Der Beschuldigte focht das Urteil an – er forderte eine Freispruch. Es sei nicht rechtsgültig erstellt, dass der Tod der gesundheitlich schwer angeschlagenen Frau tatsächlich durch Fremdeinwirkung verursacht wurde, argumentierte der Verteidiger vor dem Obergericht.
Die Verletzungen könnten auch durch Stürze erfolgt sein. Sein Mandant sei nach dem Prinzip «Im Zweifel für den Angeklagten» freizusprechen. Falls das Gericht von einem Tötungsdelikt ausgehe, sei dies eher Totschlag bei stark verminderter Schuldfähigkeit.
«Direkter Tötungsvorsatz»
Der Staatsanwalt reduzierte seinen Strafantrag aufgrund der im Bezirksgerichtsurteil angeführten Alkoholisierung um zwei auf 13 Jahre Freiheitsentzug.
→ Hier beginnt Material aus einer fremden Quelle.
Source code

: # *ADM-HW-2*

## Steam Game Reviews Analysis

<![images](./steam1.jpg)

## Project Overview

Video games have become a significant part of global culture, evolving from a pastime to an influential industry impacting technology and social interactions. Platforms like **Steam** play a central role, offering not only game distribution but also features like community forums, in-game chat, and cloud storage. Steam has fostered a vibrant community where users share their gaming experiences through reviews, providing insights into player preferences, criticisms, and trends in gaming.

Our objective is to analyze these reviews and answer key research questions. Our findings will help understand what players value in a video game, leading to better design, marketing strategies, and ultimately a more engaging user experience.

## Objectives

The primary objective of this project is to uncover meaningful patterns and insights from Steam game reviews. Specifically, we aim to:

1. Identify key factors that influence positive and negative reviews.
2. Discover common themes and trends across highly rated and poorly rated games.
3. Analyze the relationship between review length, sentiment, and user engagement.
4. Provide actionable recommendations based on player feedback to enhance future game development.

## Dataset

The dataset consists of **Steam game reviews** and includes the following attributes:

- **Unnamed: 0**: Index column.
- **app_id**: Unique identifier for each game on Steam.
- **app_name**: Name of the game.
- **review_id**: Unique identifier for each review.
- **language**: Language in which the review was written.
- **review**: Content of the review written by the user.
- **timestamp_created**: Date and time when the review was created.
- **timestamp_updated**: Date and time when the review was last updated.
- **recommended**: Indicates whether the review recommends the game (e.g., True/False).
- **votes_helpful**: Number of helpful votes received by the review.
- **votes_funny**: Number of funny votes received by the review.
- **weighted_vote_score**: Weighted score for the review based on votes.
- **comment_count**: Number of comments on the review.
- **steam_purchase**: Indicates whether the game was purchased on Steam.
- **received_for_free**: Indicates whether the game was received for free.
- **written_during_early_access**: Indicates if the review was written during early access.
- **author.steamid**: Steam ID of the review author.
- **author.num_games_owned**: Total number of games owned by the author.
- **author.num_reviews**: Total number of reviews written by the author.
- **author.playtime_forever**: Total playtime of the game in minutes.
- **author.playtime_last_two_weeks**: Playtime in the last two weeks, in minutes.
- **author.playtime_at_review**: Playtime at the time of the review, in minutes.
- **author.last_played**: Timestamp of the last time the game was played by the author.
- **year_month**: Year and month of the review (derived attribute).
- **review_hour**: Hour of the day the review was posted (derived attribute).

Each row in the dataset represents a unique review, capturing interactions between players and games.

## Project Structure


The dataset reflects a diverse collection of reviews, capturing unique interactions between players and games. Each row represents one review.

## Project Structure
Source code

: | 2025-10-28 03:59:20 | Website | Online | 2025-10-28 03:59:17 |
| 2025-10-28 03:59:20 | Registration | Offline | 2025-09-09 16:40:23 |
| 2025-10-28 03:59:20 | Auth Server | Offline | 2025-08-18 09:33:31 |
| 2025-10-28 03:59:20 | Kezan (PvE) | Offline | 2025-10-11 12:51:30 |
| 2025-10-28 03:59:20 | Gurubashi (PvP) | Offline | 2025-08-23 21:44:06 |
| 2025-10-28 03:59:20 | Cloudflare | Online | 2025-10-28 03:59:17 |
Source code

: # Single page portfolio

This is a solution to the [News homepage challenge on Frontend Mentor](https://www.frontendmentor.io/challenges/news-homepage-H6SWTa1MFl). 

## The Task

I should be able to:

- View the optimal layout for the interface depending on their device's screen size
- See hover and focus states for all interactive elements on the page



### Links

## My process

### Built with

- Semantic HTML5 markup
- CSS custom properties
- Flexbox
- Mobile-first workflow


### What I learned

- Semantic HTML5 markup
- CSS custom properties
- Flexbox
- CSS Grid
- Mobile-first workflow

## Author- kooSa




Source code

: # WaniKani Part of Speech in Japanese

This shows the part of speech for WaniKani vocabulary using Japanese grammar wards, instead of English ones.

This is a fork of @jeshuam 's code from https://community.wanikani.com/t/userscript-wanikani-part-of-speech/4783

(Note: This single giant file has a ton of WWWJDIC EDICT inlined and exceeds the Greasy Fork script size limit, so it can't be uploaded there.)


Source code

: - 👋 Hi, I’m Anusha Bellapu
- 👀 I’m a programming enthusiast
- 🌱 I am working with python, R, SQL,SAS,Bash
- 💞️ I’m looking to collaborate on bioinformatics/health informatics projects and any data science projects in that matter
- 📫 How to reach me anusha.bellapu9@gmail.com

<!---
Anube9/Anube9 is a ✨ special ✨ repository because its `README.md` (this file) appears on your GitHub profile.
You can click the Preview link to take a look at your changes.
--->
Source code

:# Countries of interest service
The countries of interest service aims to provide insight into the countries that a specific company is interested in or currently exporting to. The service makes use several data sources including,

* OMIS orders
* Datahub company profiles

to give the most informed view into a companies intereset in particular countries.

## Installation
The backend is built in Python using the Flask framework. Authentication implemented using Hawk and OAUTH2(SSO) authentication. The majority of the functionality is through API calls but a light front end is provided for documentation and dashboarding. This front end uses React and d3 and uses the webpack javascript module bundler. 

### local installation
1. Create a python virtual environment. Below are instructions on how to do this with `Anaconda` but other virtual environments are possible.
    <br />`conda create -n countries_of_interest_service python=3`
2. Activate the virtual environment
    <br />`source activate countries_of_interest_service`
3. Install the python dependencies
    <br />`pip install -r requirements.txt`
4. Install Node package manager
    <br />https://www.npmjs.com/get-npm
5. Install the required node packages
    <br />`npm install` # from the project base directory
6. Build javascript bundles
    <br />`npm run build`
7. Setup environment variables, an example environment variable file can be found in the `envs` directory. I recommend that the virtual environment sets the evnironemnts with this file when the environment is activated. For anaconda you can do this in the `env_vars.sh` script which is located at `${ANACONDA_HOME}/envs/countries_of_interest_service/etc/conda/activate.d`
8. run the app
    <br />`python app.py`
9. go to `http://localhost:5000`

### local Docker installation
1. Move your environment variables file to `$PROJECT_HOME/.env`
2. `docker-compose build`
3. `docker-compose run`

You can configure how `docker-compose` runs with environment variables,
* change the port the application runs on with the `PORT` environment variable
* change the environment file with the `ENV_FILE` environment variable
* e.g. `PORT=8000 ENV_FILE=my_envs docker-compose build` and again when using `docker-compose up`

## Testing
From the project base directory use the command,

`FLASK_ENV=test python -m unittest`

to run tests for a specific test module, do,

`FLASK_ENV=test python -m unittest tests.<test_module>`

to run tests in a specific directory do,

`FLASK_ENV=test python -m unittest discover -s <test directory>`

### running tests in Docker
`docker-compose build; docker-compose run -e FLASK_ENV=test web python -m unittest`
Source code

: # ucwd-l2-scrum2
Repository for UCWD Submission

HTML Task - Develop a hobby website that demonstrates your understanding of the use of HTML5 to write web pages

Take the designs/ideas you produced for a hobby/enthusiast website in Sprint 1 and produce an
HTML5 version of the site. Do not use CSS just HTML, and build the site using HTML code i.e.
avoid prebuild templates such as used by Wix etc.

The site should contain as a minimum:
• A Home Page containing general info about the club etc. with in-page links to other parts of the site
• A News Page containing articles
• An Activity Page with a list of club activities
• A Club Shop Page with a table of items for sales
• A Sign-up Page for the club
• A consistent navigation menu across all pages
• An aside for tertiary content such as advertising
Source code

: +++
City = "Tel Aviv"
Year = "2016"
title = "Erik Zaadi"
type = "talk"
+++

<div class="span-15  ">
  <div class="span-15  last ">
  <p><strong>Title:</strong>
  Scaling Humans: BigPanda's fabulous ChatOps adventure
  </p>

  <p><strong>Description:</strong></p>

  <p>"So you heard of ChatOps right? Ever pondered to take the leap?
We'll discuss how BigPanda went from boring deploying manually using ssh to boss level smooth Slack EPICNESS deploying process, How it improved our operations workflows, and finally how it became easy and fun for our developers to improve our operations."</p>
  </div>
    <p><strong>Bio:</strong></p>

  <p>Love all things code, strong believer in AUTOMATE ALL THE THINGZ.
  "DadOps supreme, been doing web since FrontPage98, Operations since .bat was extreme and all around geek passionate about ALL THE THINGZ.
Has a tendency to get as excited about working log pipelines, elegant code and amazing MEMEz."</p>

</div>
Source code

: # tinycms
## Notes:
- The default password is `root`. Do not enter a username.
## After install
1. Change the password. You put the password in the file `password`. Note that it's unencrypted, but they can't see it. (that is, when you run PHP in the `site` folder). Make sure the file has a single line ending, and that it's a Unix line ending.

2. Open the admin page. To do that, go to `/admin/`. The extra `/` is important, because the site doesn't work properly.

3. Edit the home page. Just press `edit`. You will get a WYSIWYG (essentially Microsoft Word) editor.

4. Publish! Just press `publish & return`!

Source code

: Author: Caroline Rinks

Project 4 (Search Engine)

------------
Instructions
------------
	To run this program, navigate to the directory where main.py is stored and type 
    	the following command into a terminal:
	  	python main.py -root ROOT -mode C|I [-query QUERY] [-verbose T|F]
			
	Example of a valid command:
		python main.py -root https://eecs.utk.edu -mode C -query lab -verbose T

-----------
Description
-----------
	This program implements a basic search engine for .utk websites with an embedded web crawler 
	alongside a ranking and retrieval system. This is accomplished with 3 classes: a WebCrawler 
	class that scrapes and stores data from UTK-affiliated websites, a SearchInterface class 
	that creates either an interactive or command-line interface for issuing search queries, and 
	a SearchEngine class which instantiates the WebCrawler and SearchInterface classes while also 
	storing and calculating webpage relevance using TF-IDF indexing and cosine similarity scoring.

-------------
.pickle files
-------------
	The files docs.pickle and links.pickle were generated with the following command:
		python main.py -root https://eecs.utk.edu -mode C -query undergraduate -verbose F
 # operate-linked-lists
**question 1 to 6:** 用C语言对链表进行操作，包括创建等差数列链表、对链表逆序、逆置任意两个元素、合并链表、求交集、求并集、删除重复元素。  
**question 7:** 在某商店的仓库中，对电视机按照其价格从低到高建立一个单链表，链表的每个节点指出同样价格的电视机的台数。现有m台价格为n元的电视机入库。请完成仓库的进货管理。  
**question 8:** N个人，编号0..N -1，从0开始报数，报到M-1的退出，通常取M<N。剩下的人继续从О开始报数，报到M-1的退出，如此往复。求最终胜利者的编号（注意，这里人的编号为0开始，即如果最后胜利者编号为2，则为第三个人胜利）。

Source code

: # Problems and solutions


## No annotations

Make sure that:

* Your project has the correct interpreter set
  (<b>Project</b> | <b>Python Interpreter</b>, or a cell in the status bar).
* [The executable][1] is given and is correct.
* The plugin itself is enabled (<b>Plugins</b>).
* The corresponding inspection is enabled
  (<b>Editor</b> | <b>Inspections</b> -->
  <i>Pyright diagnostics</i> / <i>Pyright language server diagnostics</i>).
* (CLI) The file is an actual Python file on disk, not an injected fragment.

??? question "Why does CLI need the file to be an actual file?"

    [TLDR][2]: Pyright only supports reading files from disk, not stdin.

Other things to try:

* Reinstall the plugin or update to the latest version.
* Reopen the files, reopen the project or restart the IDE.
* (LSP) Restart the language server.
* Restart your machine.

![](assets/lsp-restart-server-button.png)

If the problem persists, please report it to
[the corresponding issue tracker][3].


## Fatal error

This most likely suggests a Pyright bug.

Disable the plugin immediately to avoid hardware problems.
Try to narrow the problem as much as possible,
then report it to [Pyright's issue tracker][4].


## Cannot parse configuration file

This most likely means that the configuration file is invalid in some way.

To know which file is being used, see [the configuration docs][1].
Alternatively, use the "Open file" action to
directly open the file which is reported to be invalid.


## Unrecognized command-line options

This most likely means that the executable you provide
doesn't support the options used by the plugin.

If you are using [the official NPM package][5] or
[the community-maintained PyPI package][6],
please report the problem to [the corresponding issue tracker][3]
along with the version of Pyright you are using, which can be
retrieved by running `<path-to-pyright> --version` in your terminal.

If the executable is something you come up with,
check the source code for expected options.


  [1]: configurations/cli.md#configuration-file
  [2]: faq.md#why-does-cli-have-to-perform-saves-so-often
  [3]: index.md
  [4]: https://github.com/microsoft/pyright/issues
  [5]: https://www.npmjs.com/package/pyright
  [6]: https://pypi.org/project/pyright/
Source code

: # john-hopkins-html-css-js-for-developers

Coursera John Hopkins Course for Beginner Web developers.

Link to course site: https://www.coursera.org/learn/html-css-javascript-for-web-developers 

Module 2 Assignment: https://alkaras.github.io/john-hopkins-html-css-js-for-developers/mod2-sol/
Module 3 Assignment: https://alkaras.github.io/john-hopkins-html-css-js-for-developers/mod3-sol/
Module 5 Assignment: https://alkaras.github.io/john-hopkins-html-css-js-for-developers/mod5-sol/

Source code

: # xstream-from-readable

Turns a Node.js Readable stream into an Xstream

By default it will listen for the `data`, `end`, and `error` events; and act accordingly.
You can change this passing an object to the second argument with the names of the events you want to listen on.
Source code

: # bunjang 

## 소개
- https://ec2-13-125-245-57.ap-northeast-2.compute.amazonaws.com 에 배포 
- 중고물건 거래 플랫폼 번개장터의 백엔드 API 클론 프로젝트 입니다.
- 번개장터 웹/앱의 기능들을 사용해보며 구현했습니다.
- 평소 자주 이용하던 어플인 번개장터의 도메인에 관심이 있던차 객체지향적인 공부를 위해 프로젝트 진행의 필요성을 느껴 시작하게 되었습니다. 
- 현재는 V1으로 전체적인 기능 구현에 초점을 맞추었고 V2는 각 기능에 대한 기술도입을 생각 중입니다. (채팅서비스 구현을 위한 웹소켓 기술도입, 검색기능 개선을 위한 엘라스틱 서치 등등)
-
Im übrigen forderte er eine Bestätigung des erstinstanzlichen Urteils.
Im Unterschied zur Annahme des Bezirksgerichts sei allerdings von einem direkten Tötungsvorsatz und nicht von blossem In-Kauf-Nehmen auszugehen. Einen Menschen zu strangulieren, bis dieser aufgrund von Sauerstoffmangel im Gehirn an einer zentralen Atemlähmung sterbe – «dauert eine lange Zeit». Da müsse ein direkter Tötungsvorsatz gegeben sein.